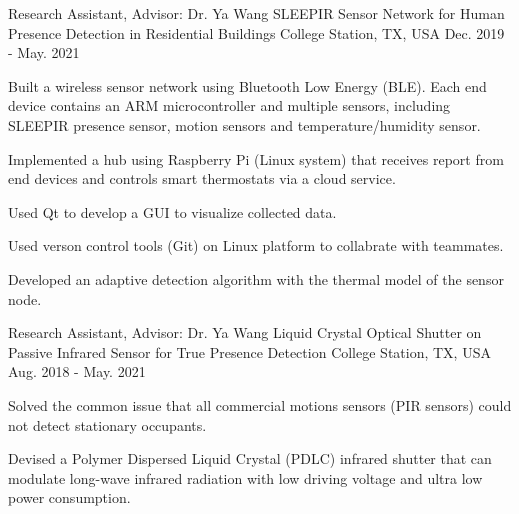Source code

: 

\begin{cventries}

  \cventry
    {Research Assistant, Advisor: Dr. Ya Wang} %
    {SLEEPIR Sensor Network for Human Presence Detection in Residential Buildings} %
    {College Station, TX, USA} %
    {Dec. 2019 - May. 2021} %
    {
      \begin{cvitems} %
        \item Built a wireless sensor network using Bluetooth Low Energy (BLE). Each end device contains an ARM microcontroller and multiple sensors, including SLEEPIR presence sensor, motion sensors and temperature/humidity sensor.
        \item Implemented a hub using Raspberry Pi (Linux system) that receives report from end devices and controls smart thermostats via a cloud service.
        \item Used Qt to develop a GUI to visualize collected data.
        \item Used verson control tools (Git) on Linux platform to collabrate with teammates.
        \item Developed an adaptive detection algorithm with the thermal model of the sensor node.
      \end{cvitems}
    }
  \cventry
    {Research Assistant, Advisor: Dr. Ya Wang} %
    {Liquid Crystal Optical Shutter on Passive Infrared Sensor for True Presence Detection} %
    {College Station, TX, USA} %
    {Aug. 2018 - May. 2021} %
    {
      \begin{cvitems} %
        \item Solved the common issue that all commercial motions sensors (PIR sensors) could not detect stationary occupants.
        \item Devised a Polymer Dispersed Liquid Crystal (PDLC) infrared shutter that can modulate long-wave infrared radiation with low driving voltage and ultra low power consumption.

\end{cvitems}}
\end{cventries}
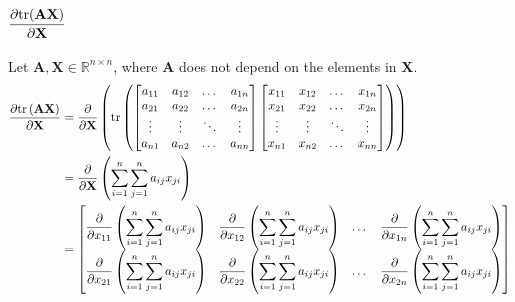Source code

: \documentclass{article}
\newcommand{\tr}[1]{\ensuremath{\textnormal{tr}\left(#1\right)}} %
\begin{document}
\subsection{\(\dfrac{\partial \textnormal{tr}(\mathbf{AX})}{\partial \mathbf{X}}\)}

Let \(\mathbf{A}, \mathbf{X} \in \mathbb{R}^{n\times n}\), where \(\mathbf{A}\) does not depend on the elements in \(\mathbf{X}\).
\begin{align*}
    \frac{\partial \textnormal{tr}\left(\mathbf{A} \mathbf{X}\right)}{\partial \mathbf{X}} &= \frac{\partial}{\partial \mathbf{X}} \left( \tr{\begin{bmatrix}
        a_{11} & a_{12} & \dots & a_{1n} \\
        a_{21} & a_{22} & \dots & a_{2n} \\
        \vdots & \vdots & \ddots & \vdots \\
        a_{n1} & a_{n2} & \dots & a_{nn} \\
    \end{bmatrix}
    \begin{bmatrix}
        x_{11} & x_{12} & \dots & x_{1n} \\
        x_{21} & x_{22} & \dots & x_{2n} \\
        \vdots & \vdots & \ddots & \vdots \\
        x_{n1} & x_{n2} & \dots & x_{nn} \\
    \end{bmatrix} \right)} \\
    &= \frac{\partial}{\partial \mathbf{X}} \left( \sum_{i = 1}^{n} \sum_{j = 1}^{n} a_{ij}x_{ji} \right) \\
    &= \begin{bmatrix}
        \displaystyle \frac{\partial}{\partial x_{11}} \left( \sum_{i = 1}^{n} \sum_{j = 1}^{n} a_{ij}x_{ji} \right) & 
        \displaystyle \frac{\partial}{\partial x_{12}} \left( \sum_{i = 1}^{n} \sum_{j = 1}^{n} a_{ij}x_{ji} \right) & 
        \dots & 
        \displaystyle \frac{\partial}{\partial x_{1n}} \left( \sum_{i = 1}^{n} \sum_{j = 1}^{n} a_{ij}x_{ji} \right) \\
        \displaystyle \frac{\partial}{\partial x_{21}} \left( \sum_{i = 1}^{n} \sum_{j = 1}^{n} a_{ij}x_{ji} \right) & 
        \displaystyle \frac{\partial}{\partial x_{22}} \left( \sum_{i = 1}^{n} \sum_{j = 1}^{n} a_{ij}x_{ji} \right) & 
        \dots & 
        \displaystyle \frac{\partial}{\partial x_{2n}} \left( \sum_{i = 1}^{n} \sum_{j = 1}^{n} a_{ij}x_{ji} \right) \\

\end{bmatrix}
\end{align*}
\end{document}
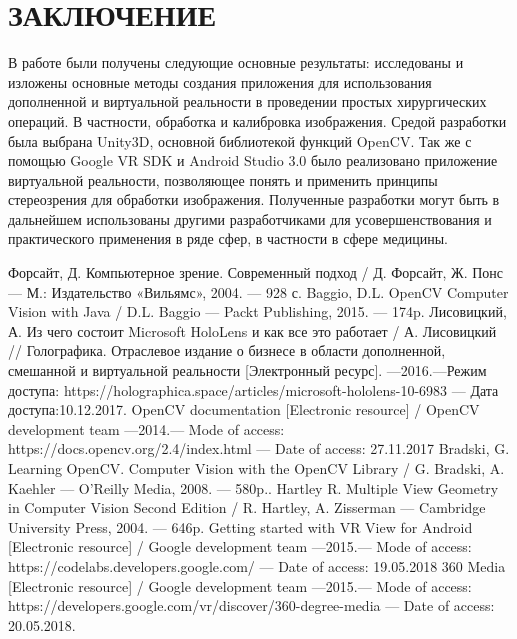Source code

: \documentclass[a4paper, 14pt]{extreport} %
\begin{document}
\chapter*{ЗАКЛЮЧЕНИЕ} 

В работе были получены следующие основные результаты: исследованы и изложены основные методы создания приложения для использования дополненной и виртуальной реальности в проведении простых хирургических операций. В частности, обработка и калибровка изображения. Средой разработки была выбрана Unity3D, основной \cite{b8} библиотекой функций OpenCV. Так же с помощью Google VR SDK и Android Studio 3.0 было реализовано приложение виртуальной реальности, позволяющее понять и применить принципы стереозрения для обработки изображения. Полученные разработки могут быть в дальнейшем использованы другими разработчиками для усовершенствования и практического применения в ряде сфер, в частности в сфере медицины.
\newpage


\begin{thebibliography}{99}
	 Форсайт, Д. Компьютерное зрение. Современный подход / Д. Форсайт, Ж. Понс — М.: Издательство «Вильямс», 2004. — 928 с.
	 Baggio, D.L. OpenCV Computer Vision with Java / D.L. Baggio — Packt Publishing, 2015. — 174p.
	 Лисовицкий, А. Из чего состоит Microsoft HoloLens и как все это работает / А. Лисовицкий // Голографика. Отраслевое издание о бизнесе в области дополненной, смешанной и виртуальной реальности [Электронный ресурс]. —2016.—Режим доступа: https://holographica.space/articles/microsoft-hololens-10-6983  — Дата доступа:10.12.2017.
	 OpenCV documentation [Electronic resource] / OpenCV development team —2014.— Mode of access: https://docs.opencv.org/2.4/index.html  — Date of access: 27.11.2017
	 Bradski, G. Learning OpenCV. Computer Vision with the OpenCV Library / G. Bradski, A. Kaehler — O'Reilly Media, 2008. — 580p..
	 Hartley R. Multiple View Geometry in Computer Vision Second Edition / R. Hartley, A. Zisserman — Cambridge University Press, 2004. — 646p.
	 Getting started with VR View for Android [Electronic resource] / Google development team —2015.— Mode of access: https://codelabs.developers.google.com/  — Date of access: 19.05.2018
	 360 Media [Electronic resource] / Google development team —2015.— Mode of access: https://developers.google.com/vr/discover/360-degree-media  — Date of access: 20.05.2018.
\end{thebibliography}
\end{document}
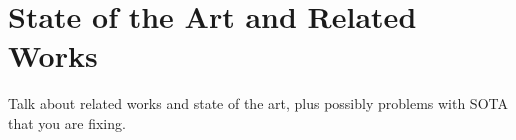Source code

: \chapter{State of the Art and Related Works}\label{chap:sota}

Talk about related works and state of the art, plus possibly problems with
SOTA that you are fixing.
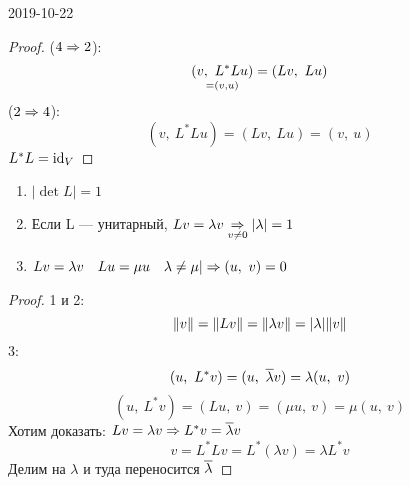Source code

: \documentclass[main]{subfiles}
\begin{document}
\begin{lect} {2019-10-22}
		\begin{proof}
			($4 \Rightarrow 2$):
			\[\underset{=(v,u)}{(v,\ L^*Lu)} = (Lv,\ Lu)\]
			($2 \Rightarrow 4$):
			\[(v,\ L^* L u) = (Lv,\ Lu) = (v,\ u) \]
		    $L^*L = \mathop{\rm id}\nolimits_V$
		\end{proof}

		\begin{utv}
			\begin{enumerate}
				\item $|\det L| = 1$
				\item Если L --- унитарный, $Lv = \lambda v \underset{v \neq 0}{\Rightarrow} |\lambda| = 1$
				\item $Lv = \lambda v \quad Lu = \mu u \quad \lambda \neq \mu | \Rightarrow (u,\ v) = 0$
			\end{enumerate}
		\end{utv}

		\begin{proof}
			1 и 2:
			\[\lVert v \rVert = \lVert Lv \rVert = \lVert \lambda v \rVert = |\lambda| \lVert v \rVert\]
			3:
			\[(u,\ L^* v) = (u,\ \ol{\lambda} v) = \lambda (u,\ v)\]
			\[(u,\ L^* v) = (Lu,\ v) = (\mu u,\ v) = \mu(u,\ v)\]
			Хотим доказать: $Lv = \lambda v \Rightarrow L^* v = \overline{\lambda} v$
			\[v = L^* L v = L^* (\lambda v) = \lambda L^* v\]
			Делим на $\lambda$ и туда переносится $\overline{\lambda}$

		\end{proof}
	\end{lect}
\end{document}
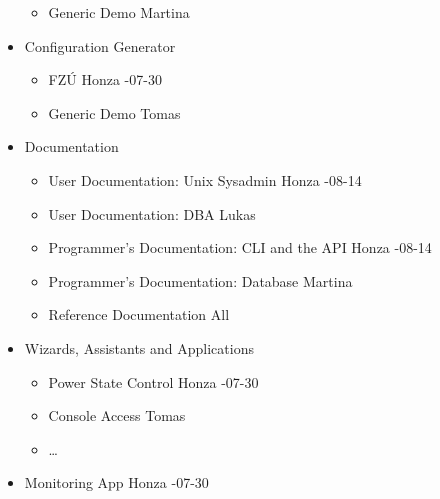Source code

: \documentclass{article}
\begin{document}
\begin{itemize}
\begin{itemize}
            \item Generic Demo \tab Martina
        \end{itemize}
    \item Configuration Generator
        \begin{itemize}
            \item FZÚ \tab Honza -07-30
            \item Generic Demo \tab Tomas
        \end{itemize}
    \item Documentation
        \begin{itemize}
            \item User Documentation: Unix Sysadmin \tab Honza -08-14
            \item User Documentation: DBA \tab Lukas
            \item Programmer's Documentation: CLI and the API \tab Honza -08-14
            \item Programmer's Documentation: Database \tab Martina
            \item Reference Documentation \tab All
        \end{itemize}
    \item Wizards, Assistants and Applications
        \begin{itemize}
            \item Power State Control \tab Honza -07-30
            \item Console Access \tab Tomas
            \item \ldots
        \end{itemize}
    \item Monitoring App \tab Honza -07-30
\end{itemize}
\end{document}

Exercise instructions >> Return every line holding the word "Crystal" from the records.

Solution to this task >>
    {Liquid Crystal Optical Shutter on Passive Infrared Sensor for True Presence Detection} %
        \item Devised a Polymer Dispersed Liquid Crystal (PDLC) infrared shutter that can modulate long-wave infrared radiation with low driving voltage and ultra low power consumption.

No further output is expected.